Kanon ne répondit pas et laissa son esprit sombrer. Sa tête était lourde et ses yeux le brûlaient d'avoir tant pleuré de rage et de honte conjuguées. Il laissa le vent et le bruit des vagues le bercer. Surtout, ne pas penser à l'avenir. Ne penser à rien. Etait-il écrit quelque part qu'il devrait toujours s'avilir pour retrouver sa place au sein du Sanctuaire ? Etait-ce cela, la rédemption dont lui avait parlé Mu ? Perdre jusqu'au dernier soupçon d'amour-propre ? Se dépouiller de toute fierté ?

La voix de Lysandre le tira de sa rêverie.

- Je ... je peux vous poser une question ?, hasarda-t-elle.
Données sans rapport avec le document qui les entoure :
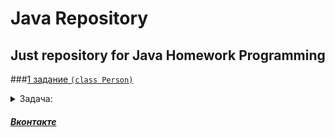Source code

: # Java Repository
## Just repository for Java Homework Programming

###[1 задание `(class Person)`](https://github.com/europeec/java-rep/blob/master/homework/src/First.java)

<details>
  <summary>Задача:</summary>
    1) Создать класс Person с свойствами: `Имя`, `Возраст`,`Модель телефона`,`Номер телефона`
    2) Создать конструктор для дефолтных параметров
    3) Создать метод вывода информации
    4) Создать 2 экземпляра класса
    5) Вывести их данные на экран
    6) Создать метод изменения модели телефона и/или номера телефона
    7) Добавить проверку корректности ввода номера телефона
    8)* Создать метод сравнения экземпляров
    9)* Создать экземпляры из консоли ( больше 2х )
    10)* Показывать доступные экзепляры ( их количество )
     
</details>


##### [Вконтакте](https://vk.com/urtomorrow)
- Quoi ?, murmura-t-il d'une voix terriblement lasse.

- Pourquoi est-ce que ... enfin, je veux dire, comment se fait-il que vous ne sachiez pas écrire ? Tous les enfants du Sanctuaire le savent.
Elle s'interrompit, se mordant les lèvres, prenant conscience trop tard de ce que ce qu'elle venait de dire pouvait avoir de blessant.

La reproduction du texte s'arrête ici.